Author: Agencies
Publication: The Indian Express
Date: August 19, 2007
URL: http://www.expressindia.com/fullstory.php?newsid=91043
Undeterred by the attack on her by radical
Muslim fundamentalists in Hyderabad and a fatwa against her, exiled Bangladeshi
writer Taslima Nasreen is busy penning the sequel of Lajja, 14 years after
the book annoyed clerics in her country.
"Sharam, the sequel of Lajja (Shame),
has the principal characters of the first novel who came over to India from
Bangladesh in 1993 and is set in the backdrop here," Taslima said.

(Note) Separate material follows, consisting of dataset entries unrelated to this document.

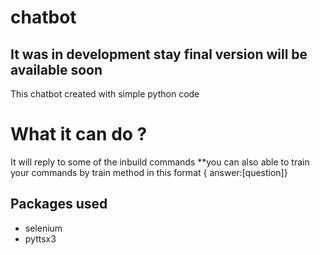 # chatbot
## It was in development stay final version will be available soon


This chatbot created with simple python code 


# What it can do ?
 It will reply to some of the inbuild commands
 **you can also able to train your commands  by train method in this format { answer:[question]}
 


## Packages used 
- selenium
- pyttsx3


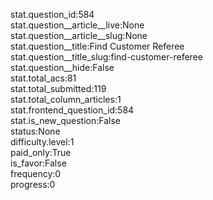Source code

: stat.question_id:584  
stat.question__article__live:None  
stat.question__article__slug:None  
stat.question__title:Find Customer Referee  
stat.question__title_slug:find-customer-referee  
stat.question__hide:False  
stat.total_acs:81  
stat.total_submitted:119  
stat.total_column_articles:1  
stat.frontend_question_id:584  
stat.is_new_question:False  
status:None  
difficulty.level:1  
paid_only:True  
is_favor:False  
frequency:0  
progress:0  
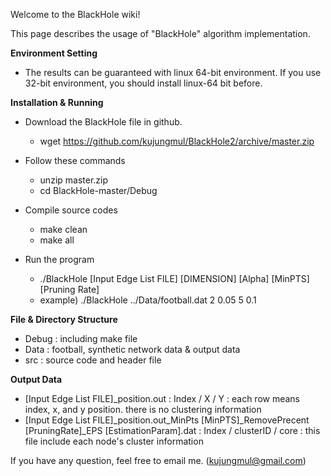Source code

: Welcome to the BlackHole wiki!

This page describes the usage of "BlackHole" algorithm implementation.

**Environment Setting**

- The results can be guaranteed with linux 64-bit environment. If you use 32-bit environment, you should install linux-64 bit before. 

**Installation & Running**

- Download the BlackHole file in github.
  * wget https://github.com/kujungmul/BlackHole2/archive/master.zip

- Follow these commands
  * unzip master.zip
  * cd BlackHole-master/Debug

- Compile source codes
  * make clean
  * make all

- Run the program
  * ./BlackHole [Input Edge List FILE] [DIMENSION] [Alpha] [MinPTS] [Pruning Rate]
  * example) ./BlackHole ../Data/football.dat 2 0.05 5 0.1

**File & Directory Structure**
- Debug : including make file
- Data : football, synthetic network data & output data
- src : source code and header file

**Output Data**
- [Input Edge List FILE]_position.out : Index / X / Y : each row means index, x, and y position. there is no clustering information
- [Input Edge List FILE]_position.out_MinPts [MinPTS]_RemovePrecent [PruningRate]_EPS [EstimationParam].dat : Index / clusterID / core : this file include each node's cluster information

If you have any question, feel free to email me. (kujungmul@gmail.com)
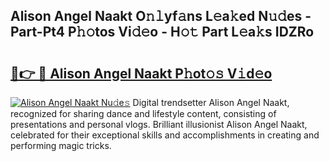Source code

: ## Alison Angel Naakt O𝚗𝚕yf𝚊ns L𝚎a𝚔ed N𝚞𝚍es - Part-Pt4 P𝚑𝚘tos Vi𝚍𝚎o - H𝚘𝚝 Part L𝚎a𝚔s IDZRo

# <h2><a href="http://kf33c0t.oniu.top/?m=Alison+Angel+Naakt">🔗👉 🔴 Alison Angel Naakt P𝚑ot𝚘𝚜 V𝚒d𝚎o</a></h2>

[![Alison Angel Naakt Nu𝚍e𝚜](https://i.imgur.com/0qMVB7G.gif)](http://kf33c0t.oniu.top/?m=Alison+Angel+Naakt)
Digital trendsetter Alison Angel Naakt, recognized for sharing dance and lifestyle content, consisting of presentations and personal vlogs. Brilliant illusionist Alison Angel Naakt, celebrated for their exceptional skills and accomplishments in creating and performing magic tricks.  
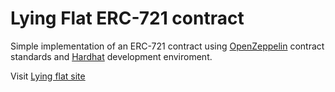 
# Lying Flat ERC-721 contract

Simple implementation of an ERC-721 contract using [OpenZeppelin](https://docs.openzeppelin.com/contracts/4.x/) contract standards 
and [Hardhat](https://hardhat.org/) development enviroment.

Visit [Lying flat site](https://lyingflat.place)
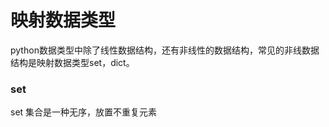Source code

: # 映射数据类型
python数据类型中除了线性数据结构，还有非线性的数据结构，常见的非线数据结构是映射数据类型set，dict。
### set
set 集合是一种无序，放置不重复元素
<!--stackedit_data:
eyJoaXN0b3J5IjpbLTM5NjcyNDUwMyw0MzU0NzM1MTVdfQ==
-->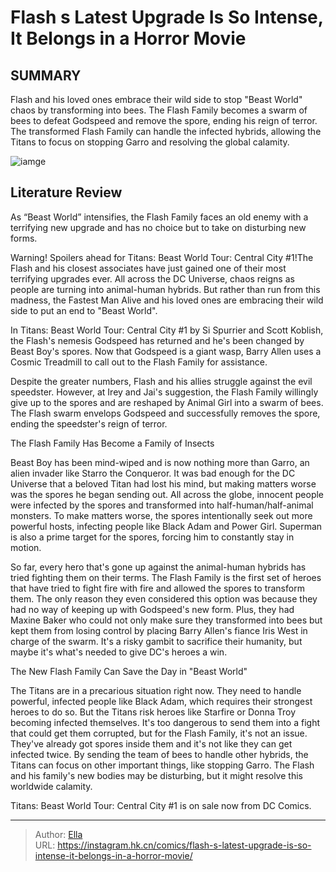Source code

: # Flash s Latest Upgrade Is So Intense, It Belongs in a Horror Movie


## SUMMARY 



  Flash and his loved ones embrace their wild side to stop &#34;Beast World&#34; chaos by transforming into bees.   The Flash Family becomes a swarm of bees to defeat Godspeed and remove the spore, ending his reign of terror.   The transformed Flash Family can handle the infected hybrids, allowing the Titans to focus on stopping Garro and resolving the global calamity.  

![iamge](https://static1.srcdn.com/wordpress/wp-content/uploads/2023/12/flash-and-his-wasp-form-beast-world-dc.jpg)

## Literature Review

As “Beast World” intensifies, the Flash Family faces an old enemy with a terrifying new upgrade and has no choice but to take on disturbing new forms.




Warning! Spoilers ahead for Titans: Beast World Tour: Central City #1!The Flash and his closest associates have just gained one of their most terrifying upgrades ever. All across the DC Universe, chaos reigns as people are turning into animal-human hybrids. But rather than run from this madness, the Fastest Man Alive and his loved ones are embracing their wild side to put an end to &#34;Beast World&#34;.




In Titans: Beast World Tour: Central City #1 by Si Spurrier and Scott Koblish, the Flash&#39;s nemesis Godspeed has returned and he&#39;s been changed by Beast Boy&#39;s spores. Now that Godspeed is a giant wasp, Barry Allen uses a Cosmic Treadmill to call out to the Flash Family for assistance.

          

Despite the greater numbers, Flash and his allies struggle against the evil speedster. However, at Irey and Jai&#39;s suggestion, the Flash Family willingly give up to the spores and are reshaped by Animal Girl into a swarm of bees. The Flash swarm envelops Godspeed and successfully removes the spore, ending the speedster&#39;s reign of terror.


 The Flash Family Has Become a Family of Insects 


          




Beast Boy has been mind-wiped and is now nothing more than Garro, an alien invader like Starro the Conqueror. It was bad enough for the DC Universe that a beloved Titan had lost his mind, but making matters worse was the spores he began sending out. All across the globe, innocent people were infected by the spores and transformed into half-human/half-animal monsters. To make matters worse, the spores intentionally seek out more powerful hosts, infecting people like Black Adam and Power Girl. Superman is also a prime target for the spores, forcing him to constantly stay in motion.

So far, every hero that&#39;s gone up against the animal-human hybrids has tried fighting them on their terms. The Flash Family is the first set of heroes that have tried to fight fire with fire and allowed the spores to transform them. The only reason they even considered this option was because they had no way of keeping up with Godspeed&#39;s new form. Plus, they had Maxine Baker who could not only make sure they transformed into bees but kept them from losing control by placing Barry Allen&#39;s fiance Iris West in charge of the swarm. It&#39;s a risky gambit to sacrifice their humanity, but maybe it&#39;s what&#39;s needed to give DC&#39;s heroes a win.






 The New Flash Family Can Save the Day in &#34;Beast World&#34; 
          

The Titans are in a precarious situation right now. They need to handle powerful, infected people like Black Adam, which requires their strongest heroes to do so. But the Titans risk heroes like Starfire or Donna Troy becoming infected themselves. It&#39;s too dangerous to send them into a fight that could get them corrupted, but for the Flash Family, it&#39;s not an issue. They&#39;ve already got spores inside them and it&#39;s not like they can get infected twice. By sending the team of bees to handle other hybrids, the Titans can focus on other important things, like stopping Garro. The Flash and his family&#39;s new bodies may be disturbing, but it might resolve this worldwide calamity.

Titans: Beast World Tour: Central City #1 is on sale now from DC Comics.






---

> Author: [Ella](https://instagram.hk.cn/)  
> URL: https://instagram.hk.cn/comics/flash-s-latest-upgrade-is-so-intense-it-belongs-in-a-horror-movie/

Lajja, which drew attention to the torture
of Hindu minorities in Bangladesh, raised the hackles of Muslim clerics and
was banned by the Bangladesh government.
Terming her detractors as proponents of "irrational
blind faith," Taslima, who has been living in exile for 12 years and
whose Bangladeshi passport stands revoked, said "they are averse to a
rationale logical mind."
Taslima was attacked by activists of Majlis-e-Ittehadul
Muslimeen in Hyderabad on August nine at the release of the Telugu translation
of her latest work 'Shodh'.
She said though her forthright views about
the condition of women in Muslim society had been widely publicised and invited
the wrath of clerics, she had also come out strongly against fundamentalists
in other religions on certain issues.
"I had criticised those who stopped the
shooting of Deepa Mehta's film Water in Varanasi in 2001 in my writing in
a leading Bengali daily," Nasreen recalled.